> [Task prompt] Nothing but the lines from the first line of the records through the line with "O Puppet foi" should be output, exactly as written and free of pictures.

> [Task inputs]

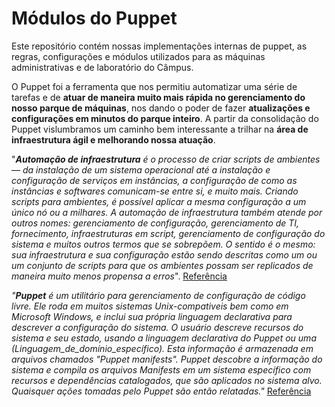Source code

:# Módulos do Puppet

Este repositório contém nossas implementações internas de puppet, as regras, configurações e módulos utilizados para as máquinas administrativas e de laboratório do Câmpus.

O Puppet foi a ferramenta que nos permitiu automatizar uma série de tarefas e de __atuar de maneira muito mais rápida no gerenciamento do nosso parque de máquinas__, nos dando o poder de fazer __atualizações e configurações em minutos do parque inteiro__. A partir da consolidação do Puppet vislumbramos um caminho bem interessante a trilhar na __área de infraestrutura ágil e melhorando nossa atuação__.

"*__Automação de infraestrutura__ é o processo de criar scripts de ambientes — da instalação de um sistema operacional até a instalação e configuração de serviços em instâncias, a configuração de como as instâncias e softwares comunicam-se entre si, e muito mais. Criando scripts para ambientes, é possível aplicar a mesma configuração a um único nó ou a milhares.
A automação de infraestrutura também atende por outros nomes: gerenciamento de configuração, gerenciamento de TI, fornecimento, infraestruturas em script, gerenciamento de configuração do sistema e muitos outros termos que se sobrepõem. O sentido é o mesmo: sua infraestrutura e sua configuração estão sendo descritas como um ou um conjunto de scripts para que os ambientes possam ser replicados de maneira muito menos propensa a erros*". [Referência](https://www.ibm.com/developerworks/br/library/a-devops2/index.html)

*"__Puppet__ é um utilitário para gerenciamento de configuração de código livre. Ele roda em muitos sistemas Unix-compativeis bem como em Microsoft Windows, e inclui sua própria linguagem declarativa para descrever a configuração do sistema.
O usuário descreve recursos do sistema e seu estado, usando a linguagem declarativa do Puppet ou uma (Linguagem_de_domínio_específico). Esta informação é armazenada em arquivos chamados "Puppet manifests". Puppet descobre a informação do sistema e compila os arquivos Manifests em um sistema específico com recursos e dependências catalogados, que são aplicados no sistema alvo. Quaisquer ações tomadas pelo Puppet são então relatadas."* [Referência](https://pt.wikipedia.org/wiki/Puppet)
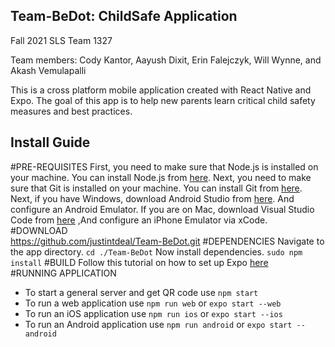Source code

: ## Team-BeDot: ChildSafe Application
Fall 2021 SLS Team 1327

Team members: Cody Kantor, Aayush Dixit, Erin Falejczyk, Will Wynne, and Akash Vemulapalli

This is a cross platform mobile application created with React Native and Expo. The goal of this app is to help new parents learn critical child safety measures and best practices. 

## Install Guide
#PRE-REQUISITES
     First, you need to make sure that Node.js is installed on your machine. You can install Node.js from [here](https://nodejs.org/en/download/).
     Next, you need to make sure that Git is installed on your machine. You can install Git from [here](https://git-scm.com/downloads).
     Next, if you have Windows, download Android Studio from [here](https://docs.expo.io/workflow/android-studio-emulator/). And configure an Android Emulator. 
     If you are on Mac, download Visual Studio Code from [here](https://code.visualstudio.com/download) ,And configure an iPhone Emulator via xCode.  
#DOWNLOAD                  
  https://github.com/justintdeal/Team-BeDot.git
#DEPENDENCIES
  Navigate to the app directory. `cd ./Team-BeDot`
  Now install dependencies. `sudo npm install`
#BUILD
  Follow this tutorial on how to set up Expo [here](https://docs.expo.io/workflow/android-studio-emulator/)                
#RUNNING APPLICATION
- To start a general server and get QR code use `npm start`
- To run a web application use `npm run web` or `expo start --web`
- To run an iOS application use `npm run ios` or `expo start --ios`
- To run an Android application use `npm run android` or `expo start --android`
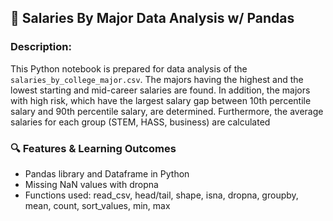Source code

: ## 🏓 Salaries By Major Data Analysis w/ Pandas

### Description:
This Python notebook is prepared for data analysis of the `salaries_by_college_major.csv`. The majors having the highest and the lowest starting and mid-career salaries are found. In addition, the majors with high risk, which have the largest salary gap between 10th percentile salary and 90th percentile salary, are determined. Furthermore, the average salaries for each group (STEM, HASS, business) are calculated

### 🔍 Features & Learning Outcomes
- Pandas library and Dataframe in Python
- Missing NaN values with dropna
- Functions used: read_csv, head/tail, shape, isna, dropna, groupby, mean, count, sort_values, min, max
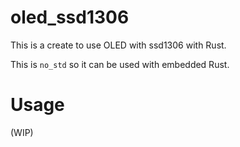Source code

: # oled_ssd1306

This is a create to use OLED with ssd1306 with Rust.

This is `no_std` so it can be used with embedded Rust.

# Usage

(WIP)
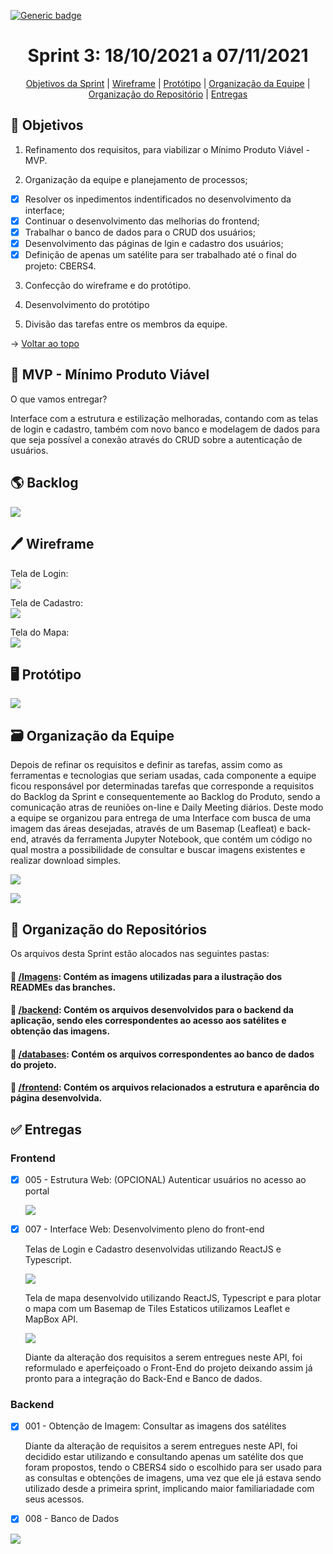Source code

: [![Generic badge](https://img.shields.io/badge/STATUS%20DA%20SPRINT-CONCLUÍDA-green)](https://shields.io/)
<br id="topo">
<h1 align="center"> Sprint 3: 18/10/2021 a 07/11/2021 </h1>
<p align="center"> 
    <a href="#objetivos">Objetivos da Sprint</a> |
    <a href="#wireframe">Wireframe</a> | 
    <a href="#prototipo">Protótipo</a> | 
    <a href="#org">Organização da Equipe</a> | 
    <a href="#repo">Organização do Repositório</a> |
    <a href="#entregas">Entregas</a> 
 </p>
 
<span id="objetivos">

## 🎯 Objetivos

1. Refinamento dos requisitos, para viabilizar o Mínimo Produto Viável - MVP.

2. Organização da equipe e planejamento de processos;

- [x] Resolver os inpedimentos indentificados no desenvolvimento da interface;
- [x] Continuar o desenvolvimento das melhorias do frontend;
- [x] Trabalhar o banco de dados para o CRUD dos usuários;
- [x] Desenvolvimento das páginas de lgin e cadastro dos usuários;
- [x] Definição de apenas um satélite para ser trabalhado até o final do projeto: CBERS4.

3. Confecção do wireframe e do protótipo.

4. Desenvolvimento do protótipo

5. Divisão das tarefas entre os membros da equipe.
 
→ [Voltar ao topo](#topo)

<span id="mvp">

## 🛴 MVP - Mínimo Produto Viável

<p>O que vamos entregar?</p>

 Interface com a estrutura e estilização melhoradas, contando com as telas de login e cadastro, também com novo banco e modelagem de dados para que seja possível a conexão através do CRUD sobre a autenticação de usuários.
    
<span id="backlog">

## 🌎 Backlog

![](https://github.com/grupo-3dsm/Sirius-repoP.I/blob/sprint-3/Imagens/Sprint3-Backlog.png)

<span id="wireframe">

## 🖊️ Wireframe

Tela de Login:   
![](https://github.com/grupo-3dsm/Sirius-repoP.I/blob/sprint-3/Imagens/Sprint3-Wireframe-TelaDeLogin.png)

Tela de Cadastro:   
![](https://github.com/grupo-3dsm/Sirius-repoP.I/blob/sprint-3/Imagens/Sprint3-Wireframe-TelaDeCadastro.png)

Tela do Mapa:   
![](https://github.com/grupo-3dsm/Sirius-repoP.I/blob/sprint-3/Imagens/Sprint3-Wireframe-TelaDoMapa.png)
    
<span id="prototipo">

## :desktop_computer: Protótipo

![](https://github.com/grupo-3dsm/Sirius-repoP.I/blob/sprint-3/Imagens/Sprint3-Prototipo.gif)    

<span id="org">

## 🗃️ Organização da Equipe

Depois de refinar os requisitos e definir as tarefas, assim como as ferramentas e tecnologias que seriam usadas, cada componente a equipe ficou responsável por determinadas
tarefas que corresponde a requisitos do Backlog da Sprint e consequentemente ao Backlog do Produto, sendo a comunicação atras de reuniões on-line e Daily Meeting diários.
Deste modo a equipe se organizou para entrega de uma Interface com busca de uma imagem das áreas desejadas, através de um Basemap (Leafleat) e back-end, 
através da ferramenta Jupyter Notebook, que contém um código no qual mostra a possibilidade de consultar e buscar imagens existentes e realizar download simples.

![](https://github.com/grupo-3dsm/Sirius-repoP.I/blob/sprint-3/Imagens/Sprint3-Burndown.png)

![](https://github.com/grupo-3dsm/Sirius-repoP.I/blob/sprint-3/Imagens/Sprint3-Burndown2.png)

<span id="repo">

## :file_folder: Organização do Repositórios 

Os arquivos desta Sprint estão alocados nas seguintes pastas:
#### 📁 <a href="https://github.com/grupo-3dsm/Sirius-repoP.I/tree/sprint-3/Imagens">/Imagens</a>: Contém as imagens utilizadas para a ilustração dos READMEs das branches.
#### 📁 <a href="https://github.com/grupo-3dsm/Sirius-repoP.I/tree/sprint-3/backend">/backend</a>: Contém os arquivos desenvolvidos para o backend da aplicação, sendo eles correspondentes ao acesso aos satélites e obtenção das imagens.
#### 📁 <a href="https://github.com/grupo-3dsm/Sirius-repoP.I/tree/sprint-3/databases">/databases</a>: Contém os arquivos correspondentes ao banco de dados do projeto.
#### 📁 <a href="https://github.com/grupo-3dsm/Sirius-repoP.I/tree/sprint-3/frontend">/frontend</a>: Contém os arquivos relacionados a estrutura e aparência do página desenvolvida.
    
    
    
<span id="entregas">

## :white_check_mark: Entregas
    
### Frontend

- [x] 005 - Estrutura Web: (OPCIONAL) Autenticar usuários no acesso ao portal
    
    ![](https://github.com/grupo-3dsm/Sirius-repoP.I/blob/sprint-3/Imagens/Sprint3-EstruturaWeb.gif)
    
- [x] 007 - Interface Web: Desenvolvimento pleno do front-end
    
    Telas de Login e Cadastro desenvolvidas utilizando ReactJS e Typescript.
    
    ![](https://github.com/grupo-3dsm/Sirius-repoP.I/blob/sprint-3/Imagens/Sprint3-EstruturaWeb.gif)
        
    Tela de mapa desenvolvido utilizando ReactJS, Typescript e para plotar o mapa com um Basemap de Tiles Estaticos utilizamos Leaflet e MapBox API.
    
    ![](https://github.com/grupo-3dsm/Sirius-repoP.I/blob/sprint-3/Imagens/Sprint3-InterfaceWeb.gif)
    
    Diante da alteração dos requisitos a serem entregues neste API, foi reformulado e aperfeiçoado o Front-End do projeto deixando assim já pronto para a integração do Back-End e Banco de dados.
    
### Backend
    
- [x] 001 - Obtenção de Imagem: Consultar as imagens dos satélites
    
    Diante da alteração de requisitos a serem entregues neste API, foi decidido estar utilizando e consultando apenas um satélite dos que foram propostos, tendo o CBERS4 sido o escolhido para ser usado para as consultas e obtenções de imagens, uma vez que ele já estava sendo utilizado desde a primeira sprint, implicando maior familiariadade com seus acessos.


- [x] 008 - Banco de Dados


    
![](https://github.com/grupo-3dsm/Sirius-repoP.I/blob/sprint-3/Imagens/Sprint3-Modelagem-BancoDeDados.png)


    
    
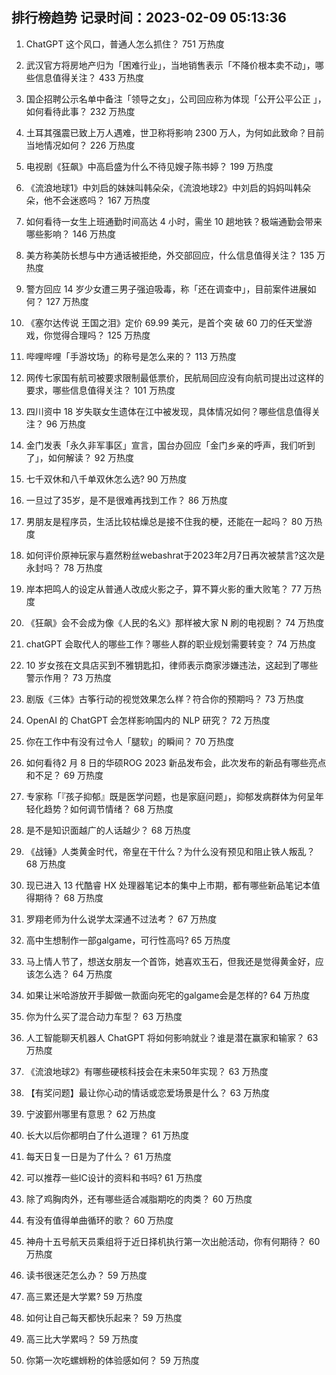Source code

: 
## 排行榜趋势 记录时间：2023-02-09 05:13:36
  
  1. ChatGPT 这个风口，普通人怎么抓住？ 751 万热度
    
  2. 武汉官方将房地产归为「困难行业」，当地销售表示「不降价根本卖不动」，哪些信息值得关注？ 433 万热度
    
  3. 国企招聘公示名单中备注「领导之女」，公司回应称为体现「公开公平公正 」，如何看待此事？ 232 万热度
    
  4. 土耳其强震已致上万人遇难，世卫称将影响 2300 万人，为何如此致命？目前当地情况如何？ 226 万热度
    
  5. 电视剧《狂飙》中高启盛为什么不待见嫂子陈书婷？ 199 万热度
    
  6. 《流浪地球1》中刘启的妹妹叫韩朵朵，《流浪地球2》中刘启的妈妈叫韩朵朵，他不会迷惑吗？ 167 万热度
    
  7. 如何看待一女生上班通勤时间高达 4 小时，需坐 10 趟地铁？极端通勤会带来哪些影响？ 146 万热度
    
  8. 美方称美防长想与中方通话被拒绝，外交部回应，什么信息值得关注？ 135 万热度
    
  9. 警方回应 14 岁少女遭三男子强迫吸毒，称「还在调查中」，目前案件进展如何？ 127 万热度
    
  10. 《塞尔达传说 王国之泪》定价 69.99 美元，是首个突 破 60 刀的任天堂游戏，你觉得合理吗？ 125 万热度
    
  11. 哔哩哔哩「手游坟场」的称号是怎么来的？ 113 万热度
    
  12. 网传七家国有航司被要求限制最低票价，民航局回应没有向航司提出过这样的要求，哪些信息值得关注？ 101 万热度
    
  13. 四川资中 18 岁失联女生遗体在江中被发现，具体情况如何？哪些信息值得关注？ 96 万热度
    
  14. 金门发表「永久非军事区」宣言，国台办回应「金门乡亲的呼声，我们听到了」，如何解读？ 92 万热度
    
  15. 七千双休和八千单双休怎么选? 90 万热度
    
  16. 一旦过了35岁，是不是很难再找到工作？ 86 万热度
    
  17. 男朋友是程序员，生活比较枯燥总是接不住我的梗，还能在一起吗？ 80 万热度
    
  18. 如何评价原神玩家与嘉然粉丝webashrat于2023年2月7日再次被禁言?这次是永封吗？ 78 万热度
    
  19. 岸本把鸣人的设定从普通人改成火影之子，算不算火影的重大败笔？ 77 万热度
    
  20. 《狂飙》会不会成为像《人民的名义》那样被大家 N 刷的电视剧？ 74 万热度
    
  21. chatGPT 会取代人的哪些工作？哪些人群的职业规划需要转变？ 74 万热度
    
  22. 10 岁女孩在文具店买到不雅钥匙扣，律师表示商家涉嫌违法，这起到了哪些警示作用？ 73 万热度
    
  23. 剧版《三体》古筝行动的视觉效果怎么样？符合你的预期吗？ 73 万热度
    
  24. OpenAI 的 ChatGPT 会怎样影响国内的 NLP 研究？ 72 万热度
    
  25. 你在工作中有没有过令人「腿软」的瞬间？ 70 万热度
    
  26. 如何看待2 月 8 日的华硕ROG 2023 新品发布会，此次发布的新品有哪些亮点和不足？ 69 万热度
    
  27. 专家称「『孩子抑郁』既是医学问题，也是家庭问题」，抑郁发病群体为何呈年轻化趋势？如何调节情绪？ 68 万热度
    
  28. 是不是知识面越广的人话越少？ 68 万热度
    
  29. 《战锤》人类黄金时代，帝皇在干什么？为什么没有预见和阻止铁人叛乱？ 68 万热度
    
  30. 现已进入 13 代酷睿 HX 处理器笔记本的集中上市期，都有哪些新品笔记本值得期待？ 68 万热度
    
  31. 罗翔老师为什么说学太深通不过法考？ 67 万热度
    
  32. 高中生想制作一部galgame，可行性高吗? 65 万热度
    
  33. 马上情人节了，想送女朋友一个首饰，她喜欢玉石，但我还是觉得黄金好，应该怎么选？ 64 万热度
    
  34. 如果让米哈游放开手脚做一款面向死宅的galgame会是怎样的? 64 万热度
    
  35. 你为什么买了混合动力车型？ 63 万热度
    
  36. 人工智能聊天机器人 ChatGPT 将如何影响就业？谁是潜在赢家和输家？ 63 万热度
    
  37. 《流浪地球2》有哪些硬核科技会在未来50年实现？ 63 万热度
    
  38. 【有奖问题】最让你心动的情话或恋爱场景是什么？ 63 万热度
    
  39. 宁波鄞州哪里有意思？ 62 万热度
    
  40. 长大以后你都明白了什么道理？ 61 万热度
    
  41. 每天日复一日是为了什么？ 61 万热度
    
  42. 可以推荐一些IC设计的资料和书吗? 61 万热度
    
  43. 除了鸡胸肉外，还有哪些适合减脂期吃的肉类？ 60 万热度
    
  44. 有没有值得单曲循环的歌？ 60 万热度
    
  45. 神舟十五号航天员乘组将于近日择机执行第一次出舱活动，你有何期待？ 60 万热度
    
  46. 读书很迷茫怎么办？ 59 万热度
    
  47. 高三累还是大学累? 59 万热度
    
  48. 如何让自己每天都快乐起来？ 59 万热度
    
  49. 高三比大学累吗？ 59 万热度
    
  50. 你第一次吃螺蛳粉的体验感如何？ 59 万热度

> [Answer to the exercise]
Source code

:# Módulos do Puppet

Este repositório contém nossas implementações internas de puppet, as regras, configurações e módulos utilizados para as máquinas administrativas e de laboratório do Câmpus.

O Puppet foi a ferramenta que nos permitiu automatizar uma série de tarefas e de __atuar de maneira muito mais rápida no gerenciamento do nosso parque de máquinas__, nos dando o poder de fazer __atualizações e configurações em minutos do parque inteiro__. A partir da consolidação do Puppet vislumbramos um caminho bem interessante a trilhar na __área de infraestrutura ágil e melhorando nossa atuação__.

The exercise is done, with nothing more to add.